====== GIVEN DATA ======

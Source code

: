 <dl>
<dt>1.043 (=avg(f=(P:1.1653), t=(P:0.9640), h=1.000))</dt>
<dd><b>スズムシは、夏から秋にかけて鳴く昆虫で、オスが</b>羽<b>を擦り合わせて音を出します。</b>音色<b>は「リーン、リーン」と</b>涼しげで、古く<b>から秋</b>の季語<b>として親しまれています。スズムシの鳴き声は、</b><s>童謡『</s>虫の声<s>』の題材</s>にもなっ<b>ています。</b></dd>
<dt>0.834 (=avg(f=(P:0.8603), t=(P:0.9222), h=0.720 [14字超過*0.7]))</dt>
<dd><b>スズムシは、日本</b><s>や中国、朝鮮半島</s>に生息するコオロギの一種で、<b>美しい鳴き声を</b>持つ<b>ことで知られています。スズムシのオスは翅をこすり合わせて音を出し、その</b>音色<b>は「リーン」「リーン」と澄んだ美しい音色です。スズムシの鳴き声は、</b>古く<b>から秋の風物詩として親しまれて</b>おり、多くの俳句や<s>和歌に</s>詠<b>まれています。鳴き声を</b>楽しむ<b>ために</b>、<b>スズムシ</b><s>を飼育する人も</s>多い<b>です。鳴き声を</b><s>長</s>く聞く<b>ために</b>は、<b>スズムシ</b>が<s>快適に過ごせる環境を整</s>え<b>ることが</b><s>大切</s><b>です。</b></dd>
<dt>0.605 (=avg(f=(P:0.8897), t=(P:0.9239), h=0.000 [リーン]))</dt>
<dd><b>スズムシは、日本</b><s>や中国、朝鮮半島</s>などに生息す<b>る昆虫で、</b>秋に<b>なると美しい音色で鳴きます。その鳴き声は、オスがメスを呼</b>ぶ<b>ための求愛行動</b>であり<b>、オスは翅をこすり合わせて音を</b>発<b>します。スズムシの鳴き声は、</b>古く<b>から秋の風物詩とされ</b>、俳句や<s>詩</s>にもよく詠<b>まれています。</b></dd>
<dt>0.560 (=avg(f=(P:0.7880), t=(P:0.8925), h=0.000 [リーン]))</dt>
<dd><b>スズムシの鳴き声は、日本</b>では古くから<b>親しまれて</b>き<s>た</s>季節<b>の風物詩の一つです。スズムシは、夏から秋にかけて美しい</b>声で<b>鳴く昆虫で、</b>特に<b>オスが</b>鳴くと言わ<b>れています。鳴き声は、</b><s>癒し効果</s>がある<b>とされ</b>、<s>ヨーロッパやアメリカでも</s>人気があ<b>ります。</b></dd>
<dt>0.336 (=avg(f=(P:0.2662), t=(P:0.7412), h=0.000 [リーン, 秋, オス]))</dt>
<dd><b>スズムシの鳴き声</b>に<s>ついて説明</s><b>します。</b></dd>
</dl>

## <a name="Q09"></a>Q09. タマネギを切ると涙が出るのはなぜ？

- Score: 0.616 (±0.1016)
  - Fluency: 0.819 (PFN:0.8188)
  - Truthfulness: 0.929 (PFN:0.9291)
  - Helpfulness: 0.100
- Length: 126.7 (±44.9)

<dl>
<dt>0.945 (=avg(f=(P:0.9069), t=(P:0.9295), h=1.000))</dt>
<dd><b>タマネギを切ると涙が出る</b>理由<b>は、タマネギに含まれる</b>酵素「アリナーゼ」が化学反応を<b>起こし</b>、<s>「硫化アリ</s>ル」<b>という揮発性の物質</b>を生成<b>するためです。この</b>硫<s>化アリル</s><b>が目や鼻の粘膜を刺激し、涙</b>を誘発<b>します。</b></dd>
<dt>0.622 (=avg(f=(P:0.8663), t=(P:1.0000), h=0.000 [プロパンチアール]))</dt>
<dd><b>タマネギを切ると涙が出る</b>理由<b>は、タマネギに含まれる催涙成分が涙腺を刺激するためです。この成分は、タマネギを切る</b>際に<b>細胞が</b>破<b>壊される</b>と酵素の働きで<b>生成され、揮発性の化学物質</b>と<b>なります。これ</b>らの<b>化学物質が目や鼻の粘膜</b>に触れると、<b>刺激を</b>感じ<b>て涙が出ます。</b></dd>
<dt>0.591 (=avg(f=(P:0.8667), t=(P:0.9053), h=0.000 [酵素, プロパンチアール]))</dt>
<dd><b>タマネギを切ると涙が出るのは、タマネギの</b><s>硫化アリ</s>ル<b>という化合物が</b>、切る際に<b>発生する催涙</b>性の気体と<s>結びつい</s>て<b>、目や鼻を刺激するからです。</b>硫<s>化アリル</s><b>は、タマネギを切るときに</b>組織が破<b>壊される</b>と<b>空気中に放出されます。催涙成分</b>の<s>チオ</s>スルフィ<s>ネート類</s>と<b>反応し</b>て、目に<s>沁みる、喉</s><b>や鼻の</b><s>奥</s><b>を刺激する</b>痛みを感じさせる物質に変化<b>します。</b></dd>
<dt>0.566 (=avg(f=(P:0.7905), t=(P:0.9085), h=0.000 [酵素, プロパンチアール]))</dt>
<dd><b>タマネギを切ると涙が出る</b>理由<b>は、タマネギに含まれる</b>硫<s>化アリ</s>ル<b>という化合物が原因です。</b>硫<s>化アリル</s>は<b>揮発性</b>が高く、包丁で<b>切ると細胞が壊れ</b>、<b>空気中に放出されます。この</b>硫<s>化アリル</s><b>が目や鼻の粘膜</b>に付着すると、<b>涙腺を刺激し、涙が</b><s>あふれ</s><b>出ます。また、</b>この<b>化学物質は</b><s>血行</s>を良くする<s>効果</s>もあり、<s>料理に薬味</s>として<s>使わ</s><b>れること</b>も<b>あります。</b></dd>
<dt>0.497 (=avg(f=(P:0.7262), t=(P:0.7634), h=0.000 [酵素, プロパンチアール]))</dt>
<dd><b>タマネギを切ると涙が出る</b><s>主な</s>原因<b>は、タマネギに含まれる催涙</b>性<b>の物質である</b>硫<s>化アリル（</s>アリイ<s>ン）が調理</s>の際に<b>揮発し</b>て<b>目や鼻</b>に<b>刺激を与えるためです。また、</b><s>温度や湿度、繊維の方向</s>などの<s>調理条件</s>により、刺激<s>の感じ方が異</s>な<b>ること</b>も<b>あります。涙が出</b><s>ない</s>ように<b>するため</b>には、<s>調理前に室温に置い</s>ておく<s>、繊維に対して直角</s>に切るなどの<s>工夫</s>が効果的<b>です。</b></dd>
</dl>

======

**YOUR GOAL:** Set down exactly the lines of the data above, beginning with the line that has "- Fluency: 0.819 (PFN:0.8188)" and ending with the line that has "<dt>0.497 (=avg(f=(P:0.7262), t=(P:0.7634), h=0.000", and no others.

**WRITTEN ANSWER:**
  - Fluency: 0.819 (PFN:0.8188)
  - Truthfulness: 0.929 (PFN:0.9291)
  - Helpfulness: 0.100
- Length: 126.7 (±44.9)

<dl>
<dt>0.945 (=avg(f=(P:0.9069), t=(P:0.9295), h=1.000))</dt>
<dd><b>タマネギを切ると涙が出る</b>理由<b>は、タマネギに含まれる</b>酵素「アリナーゼ」が化学反応を<b>起こし</b>、<s>「硫化アリ</s>ル」<b>という揮発性の物質</b>を生成<b>するためです。この</b>硫<s>化アリル</s><b>が目や鼻の粘膜を刺激し、涙</b>を誘発<b>します。</b></dd>
<dt>0.622 (=avg(f=(P:0.8663), t=(P:1.0000), h=0.000 [プロパンチアール]))</dt>
<dd><b>タマネギを切ると涙が出る</b>理由<b>は、タマネギに含まれる催涙成分が涙腺を刺激するためです。この成分は、タマネギを切る</b>際に<b>細胞が</b>破<b>壊される</b>と酵素の働きで<b>生成され、揮発性の化学物質</b>と<b>なります。これ</b>らの<b>化学物質が目や鼻の粘膜</b>に触れると、<b>刺激を</b>感じ<b>て涙が出ます。</b></dd>
<dt>0.591 (=avg(f=(P:0.8667), t=(P:0.9053), h=0.000 [酵素, プロパンチアール]))</dt>
<dd><b>タマネギを切ると涙が出るのは、タマネギの</b><s>硫化アリ</s>ル<b>という化合物が</b>、切る際に<b>発生する催涙</b>性の気体と<s>結びつい</s>て<b>、目や鼻を刺激するからです。</b>硫<s>化アリル</s><b>は、タマネギを切るときに</b>組織が破<b>壊される</b>と<b>空気中に放出されます。催涙成分</b>の<s>チオ</s>スルフィ<s>ネート類</s>と<b>反応し</b>て、目に<s>沁みる、喉</s><b>や鼻の</b><s>奥</s><b>を刺激する</b>痛みを感じさせる物質に変化<b>します。</b></dd>
<dt>0.566 (=avg(f=(P:0.7905), t=(P:0.9085), h=0.000 [酵素, プロパンチアール]))</dt>
<dd><b>タマネギを切ると涙が出る</b>理由<b>は、タマネギに含まれる</b>硫<s>化アリ</s>ル<b>という化合物が原因です。</b>硫<s>化アリル</s>は<b>揮発性</b>が高く、包丁で<b>切ると細胞が壊れ</b>、<b>空気中に放出されます。この</b>硫<s>化アリル</s><b>が目や鼻の粘膜</b>に付着すると、<b>涙腺を刺激し、涙が</b><s>あふれ</s><b>出ます。また、</b>この<b>化学物質は</b><s>血行</s>を良くする<s>効果</s>もあり、<s>料理に薬味</s>として<s>使わ</s><b>れること</b>も<b>あります。</b></dd>
<dt>0.497 (=avg(f=(P:0.7262), t=(P:0.7634), h=0.000 [酵素, プロパンチアール]))</dt>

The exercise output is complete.